Work to be completed
Go through the material and return every line that contains the string "printname".

[Records to process Boundary: Start]

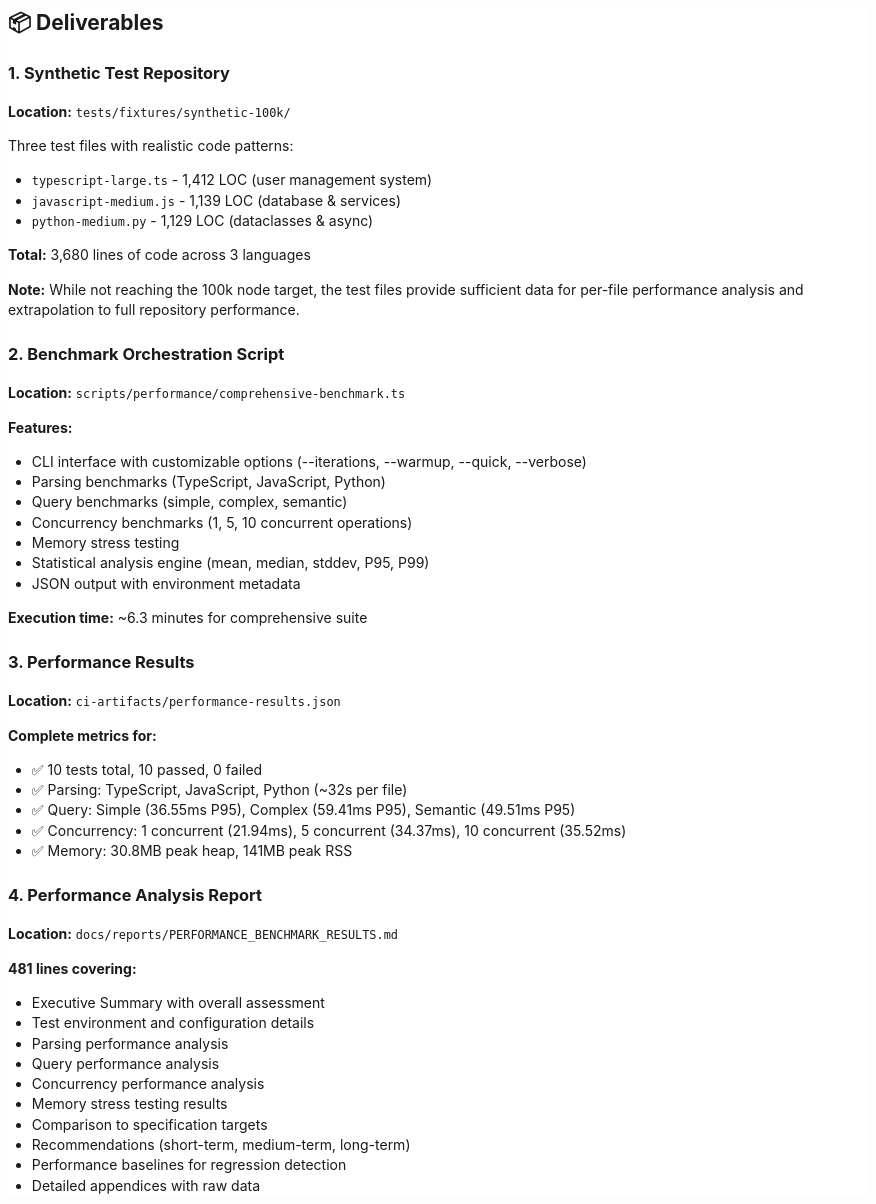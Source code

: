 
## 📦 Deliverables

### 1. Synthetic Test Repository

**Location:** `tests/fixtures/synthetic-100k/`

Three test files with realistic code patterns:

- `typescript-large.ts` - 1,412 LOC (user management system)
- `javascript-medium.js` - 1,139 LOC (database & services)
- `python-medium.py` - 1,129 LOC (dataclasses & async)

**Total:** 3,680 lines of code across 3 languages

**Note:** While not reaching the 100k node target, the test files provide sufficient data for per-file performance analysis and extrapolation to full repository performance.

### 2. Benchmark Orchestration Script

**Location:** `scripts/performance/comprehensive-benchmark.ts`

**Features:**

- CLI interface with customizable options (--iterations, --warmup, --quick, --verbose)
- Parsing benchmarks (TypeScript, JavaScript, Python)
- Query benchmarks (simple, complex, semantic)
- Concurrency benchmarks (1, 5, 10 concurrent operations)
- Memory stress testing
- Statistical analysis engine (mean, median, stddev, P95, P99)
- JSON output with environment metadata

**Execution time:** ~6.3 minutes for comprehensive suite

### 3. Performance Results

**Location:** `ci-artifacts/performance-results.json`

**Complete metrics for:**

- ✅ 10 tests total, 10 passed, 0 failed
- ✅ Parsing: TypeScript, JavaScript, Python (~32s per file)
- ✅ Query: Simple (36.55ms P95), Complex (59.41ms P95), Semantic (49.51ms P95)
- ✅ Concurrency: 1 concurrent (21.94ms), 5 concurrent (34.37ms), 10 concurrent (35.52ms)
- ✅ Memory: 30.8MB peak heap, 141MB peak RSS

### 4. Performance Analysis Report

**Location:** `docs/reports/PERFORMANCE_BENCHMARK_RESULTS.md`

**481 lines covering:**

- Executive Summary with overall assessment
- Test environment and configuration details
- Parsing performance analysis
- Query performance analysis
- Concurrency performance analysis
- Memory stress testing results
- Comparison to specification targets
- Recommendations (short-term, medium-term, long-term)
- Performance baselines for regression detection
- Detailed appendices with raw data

[Records to process Boundary: End]
[Records to process Boundary: Start]

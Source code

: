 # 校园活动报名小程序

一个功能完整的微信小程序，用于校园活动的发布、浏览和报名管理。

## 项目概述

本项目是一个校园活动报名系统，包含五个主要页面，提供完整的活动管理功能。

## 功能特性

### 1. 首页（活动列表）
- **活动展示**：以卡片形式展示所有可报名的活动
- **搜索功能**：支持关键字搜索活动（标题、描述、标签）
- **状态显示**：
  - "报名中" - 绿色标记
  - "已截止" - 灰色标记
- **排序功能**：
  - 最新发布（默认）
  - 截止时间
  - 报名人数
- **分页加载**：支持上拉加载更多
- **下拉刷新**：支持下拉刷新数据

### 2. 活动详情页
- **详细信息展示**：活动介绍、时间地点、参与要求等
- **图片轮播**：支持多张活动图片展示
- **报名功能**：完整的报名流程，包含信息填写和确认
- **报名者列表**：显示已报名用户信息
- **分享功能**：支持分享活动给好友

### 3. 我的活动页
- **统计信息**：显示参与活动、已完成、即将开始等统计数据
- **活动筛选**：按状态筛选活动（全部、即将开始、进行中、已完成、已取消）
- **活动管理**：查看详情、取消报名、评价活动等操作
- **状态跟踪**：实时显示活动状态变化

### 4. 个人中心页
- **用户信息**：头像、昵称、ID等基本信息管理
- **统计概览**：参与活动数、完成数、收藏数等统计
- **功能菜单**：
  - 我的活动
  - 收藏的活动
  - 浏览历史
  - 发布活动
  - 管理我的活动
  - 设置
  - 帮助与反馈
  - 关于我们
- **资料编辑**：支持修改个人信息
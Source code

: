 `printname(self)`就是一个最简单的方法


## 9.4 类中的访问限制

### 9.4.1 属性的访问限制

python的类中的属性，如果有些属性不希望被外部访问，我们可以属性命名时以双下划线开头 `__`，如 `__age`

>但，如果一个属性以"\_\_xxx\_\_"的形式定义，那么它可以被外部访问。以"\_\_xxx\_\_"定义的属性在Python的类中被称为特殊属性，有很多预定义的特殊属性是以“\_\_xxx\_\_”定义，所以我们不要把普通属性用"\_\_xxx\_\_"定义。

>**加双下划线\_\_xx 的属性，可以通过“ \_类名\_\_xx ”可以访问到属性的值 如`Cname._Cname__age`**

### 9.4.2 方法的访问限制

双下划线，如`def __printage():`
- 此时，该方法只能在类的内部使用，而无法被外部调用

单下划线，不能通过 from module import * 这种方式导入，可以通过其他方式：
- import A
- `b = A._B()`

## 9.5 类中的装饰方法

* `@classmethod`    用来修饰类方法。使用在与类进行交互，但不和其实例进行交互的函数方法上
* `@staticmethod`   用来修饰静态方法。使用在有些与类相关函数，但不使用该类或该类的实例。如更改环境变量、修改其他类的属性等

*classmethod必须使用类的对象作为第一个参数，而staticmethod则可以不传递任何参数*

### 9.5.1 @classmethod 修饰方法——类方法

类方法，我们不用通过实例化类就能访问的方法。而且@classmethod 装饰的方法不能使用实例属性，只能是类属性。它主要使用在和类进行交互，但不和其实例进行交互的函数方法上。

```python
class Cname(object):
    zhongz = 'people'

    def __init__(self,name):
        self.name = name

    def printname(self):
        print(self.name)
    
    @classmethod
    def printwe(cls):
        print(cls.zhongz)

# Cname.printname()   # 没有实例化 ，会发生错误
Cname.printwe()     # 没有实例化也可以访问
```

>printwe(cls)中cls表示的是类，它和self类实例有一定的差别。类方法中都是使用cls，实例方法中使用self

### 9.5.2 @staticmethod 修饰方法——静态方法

[Records to process Boundary: End]
[Records to process Boundary: Start]

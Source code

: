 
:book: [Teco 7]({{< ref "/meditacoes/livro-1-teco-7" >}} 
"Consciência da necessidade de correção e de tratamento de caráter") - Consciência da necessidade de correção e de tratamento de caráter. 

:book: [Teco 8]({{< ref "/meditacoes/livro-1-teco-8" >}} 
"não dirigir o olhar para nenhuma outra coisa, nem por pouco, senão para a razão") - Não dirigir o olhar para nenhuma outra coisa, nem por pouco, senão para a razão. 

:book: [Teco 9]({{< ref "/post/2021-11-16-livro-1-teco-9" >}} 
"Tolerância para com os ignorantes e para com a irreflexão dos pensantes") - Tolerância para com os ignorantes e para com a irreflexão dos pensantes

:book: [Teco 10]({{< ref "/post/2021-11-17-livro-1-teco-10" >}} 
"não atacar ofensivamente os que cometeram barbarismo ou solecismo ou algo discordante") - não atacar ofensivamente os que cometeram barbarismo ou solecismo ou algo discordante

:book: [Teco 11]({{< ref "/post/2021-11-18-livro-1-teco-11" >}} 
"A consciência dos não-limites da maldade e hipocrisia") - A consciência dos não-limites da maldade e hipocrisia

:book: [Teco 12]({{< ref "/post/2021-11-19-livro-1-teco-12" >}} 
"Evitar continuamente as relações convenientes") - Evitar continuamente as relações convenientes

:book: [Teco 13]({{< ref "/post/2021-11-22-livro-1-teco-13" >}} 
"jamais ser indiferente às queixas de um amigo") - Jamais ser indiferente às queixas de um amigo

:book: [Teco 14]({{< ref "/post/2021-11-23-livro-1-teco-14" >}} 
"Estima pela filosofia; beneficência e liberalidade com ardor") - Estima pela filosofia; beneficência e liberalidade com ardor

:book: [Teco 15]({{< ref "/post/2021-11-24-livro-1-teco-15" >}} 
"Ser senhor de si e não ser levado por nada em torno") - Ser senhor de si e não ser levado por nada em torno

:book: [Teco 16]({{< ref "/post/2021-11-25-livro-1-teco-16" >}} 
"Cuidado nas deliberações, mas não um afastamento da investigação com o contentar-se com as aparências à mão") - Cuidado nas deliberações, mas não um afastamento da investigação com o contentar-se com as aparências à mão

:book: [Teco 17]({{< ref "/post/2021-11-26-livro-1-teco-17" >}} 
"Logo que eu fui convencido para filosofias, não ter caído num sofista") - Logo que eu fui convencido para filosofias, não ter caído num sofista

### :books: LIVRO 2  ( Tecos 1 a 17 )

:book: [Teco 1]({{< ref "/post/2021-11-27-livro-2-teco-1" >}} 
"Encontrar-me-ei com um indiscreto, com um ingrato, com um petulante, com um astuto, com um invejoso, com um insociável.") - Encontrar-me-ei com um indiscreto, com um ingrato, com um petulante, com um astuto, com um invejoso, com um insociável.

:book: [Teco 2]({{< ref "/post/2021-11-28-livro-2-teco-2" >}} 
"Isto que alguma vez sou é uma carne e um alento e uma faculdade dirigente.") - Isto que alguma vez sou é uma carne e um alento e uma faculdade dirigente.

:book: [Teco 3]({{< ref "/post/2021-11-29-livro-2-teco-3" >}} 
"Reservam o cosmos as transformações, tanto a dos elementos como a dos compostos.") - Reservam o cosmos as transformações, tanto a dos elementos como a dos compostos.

[Records to process Boundary: End]

Answer to the exercise
: `printname(self)`就是一个最简单的方法
    def printname(self):
# Cname.printname()   # 没有实例化 ，会发生错误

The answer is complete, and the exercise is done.